Meat sales are most definitely up over the past six to 12 months. In 2021 we spent an extra £600 million on meat compared with 2020, a 5.3% increase in sales value. The anti-meat lobbyists’ mission is to halve our meat consumption by 2030, but this looks set to fail.
Plant-based, look-a-like meat that costs the earth and I’m sure tastes disgusting may be taking up more shelf space at the supermarkets, but the local farm shops and butchers are still doing a roaring trade. In a month where the UK would produce the least amount of home-produced fresh fruit and veg, why promote Veganuary?
Mexico now makes more money from exporting avocados than it does from petroleum. The popularity of avocado has encouraged illegal deforestation to enable the plantation of more avocado trees. Is this environmentally friendly? Is this sustainable?
The key word in everything we do nowadays is sustainability. In the month of January I decided that we would reduce our reliance on single-use plastic. We could only use the plastic that we already had in the house. Oops, I can now confirm that it is nearly impossible to stop using plastics at all. The list of food that is packed in plastic seemed to be never-ending.
I found a fabulous shop in the local town where I could take my containers and fill up with the essentials, but is this environmentally friendly? A 20-mile round trip and I found I could only achieve 20% of my weekly shop; then a trip to the supermarket on top.
A cucumber wrapped in plastic will last approximately two weeks longer than a naked one. Whether or not you opt for plastic-free fruit and veg could depend on how often you shop. If you shop daily, it’s far easier to go plastic free than if you shop twice a month. If you don’t shop regularly, feel no guilt if you buy the plastic wrapped cucumber as it is better environmentally and financially to make it last longer than have it go to waste.

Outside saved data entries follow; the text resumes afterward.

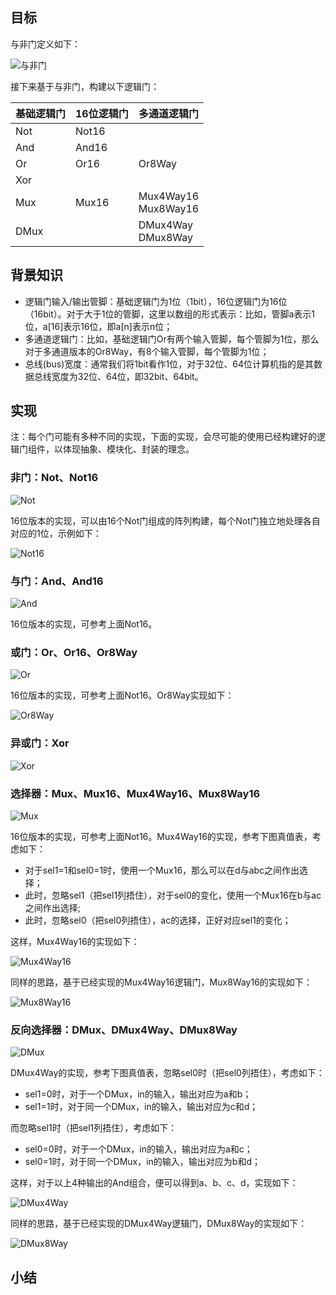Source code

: 

## 目标

与非门定义如下：

![与非门](/img/ch01_Nand.png)

接下来基于与非门，构建以下逻辑门：

| 基础逻辑门  | 16位逻辑门 | 多通道逻辑门 |
| ----- | ----- | ----- |
| Not | Not16 | |
| And | And16 | |
| Or | Or16 | Or8Way |
| Xor | | 
| Mux | Mux16 | Mux4Way16 <br> Mux8Way16 |
| DMux | | DMux4Way <br> DMux8Way |


## 背景知识

+ 逻辑门输入/输出管脚：基础逻辑门为1位（1bit），16位逻辑门为16位（16bit）。对于大于1位的管脚，这里以数组的形式表示：比如，管脚a表示1位，a[16]表示16位，即a[n]表示n位；
+ 多通道逻辑门：比如，基础逻辑门Or有两个输入管脚，每个管脚为1位，那么对于多通道版本的Or8Way，有8个输入管脚，每个管脚为1位；
+ 总线(bus)宽度：通常我们将1bit看作1位，对于32位、64位计算机指的是其数据总线宽度为32位、64位，即32bit、64bit。


## 实现

注：每个门可能有多种不同的实现，下面的实现，会尽可能的使用已经构建好的逻辑门组件，以体现抽象、模块化、封装的理念。

### 非门：Not、Not16

![Not](/img/ch01_Not.png)

16位版本的实现，可以由16个Not门组成的阵列构建，每个Not门独立地处理各自对应的1位，示例如下：

![Not16](/img/ch01_Not16.png)

### 与门：And、And16

![And](/img/ch01_And.png)

16位版本的实现，可参考上面Not16。

### 或门：Or、Or16、Or8Way

![Or](/img/ch01_Or.png)

16位版本的实现，可参考上面Not16。Or8Way实现如下：

![Or8Way](/img/ch01_Or8Way.png)

### 异或门：Xor

![Xor](/img/ch01_Xor.png)

### 选择器：Mux、Mux16、Mux4Way16、Mux8Way16

![Mux](/img/ch01_Mux.png)

16位版本的实现，可参考上面Not16。Mux4Way16的实现，参考下图真值表，考虑如下：
- 对于sel1=1和sel0=1时，使用一个Mux16，那么可以在d与abc之间作出选择；
- 此时，忽略sel1（把sel1列捂住），对于sel0的变化，使用一个Mux16在b与ac之间作出选择;
- 此时，忽略sel0（把sel0列捂住），ac的选择，正好对应sel1的变化；

这样，Mux4Way16的实现如下：

![Mux4Way16](/img/ch01_Mux4Way16.png)

同样的思路，基于已经实现的Mux4Way16逻辑门，Mux8Way16的实现如下：

![Mux8Way16](/img/ch01_Mux8Way16.png)

### 反向选择器：DMux、DMux4Way、DMux8Way

![DMux](/img/ch01_DMux.png)

DMux4Way的实现，参考下图真值表，忽略sel0时（把sel0列捂住），考虑如下：
- sel1=0时，对于一个DMux，in的输入，输出对应为a和b；
- sel1=1时，对于同一个DMux，in的输入，输出对应为c和d；

而忽略sel1时（把sel1列捂住），考虑如下：
- sel0=0时，对于一个DMux，in的输入，输出对应为a和c；
- sel0=1时，对于同一个DMux，in的输入，输出对应为b和d；

这样，对于以上4种输出的And组合，便可以得到a、b、c、d，实现如下：

![DMux4Way](/img/ch01_DMux4Way.png)

同样的思路，基于已经实现的DMux4Way逻辑门，DMux8Way的实现如下：

![DMux8Way](/img/ch01_DMux8Way.png)


## 小结



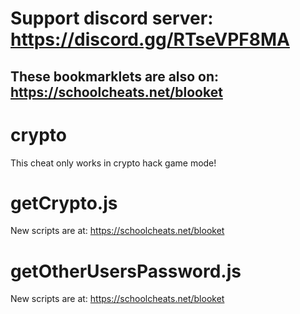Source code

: # **Support discord server: https://discord.gg/RTseVPF8MA**

## **These bookmarklets are also on: https://schoolcheats.net/blooket**

# crypto

This cheat only works in crypto hack game mode!

# getCrypto.js

New scripts are at:
https://schoolcheats.net/blooket

# getOtherUsersPassword.js

New scripts are at:
https://schoolcheats.net/blooket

Food waste, or should I say sell-by/use-by dates, also have complications. A rule in our house is that if it looks good and smells good, eat it. Yogurts last for an age, as do many of the products with a short sell-by date; a little bit of mould hasn’t done any of my children any harm – although, they would probably disagree. Having slightly over ordered on the parsnips for Christmas, the freezer is now full of curried parsnip soup. Waste not, want not.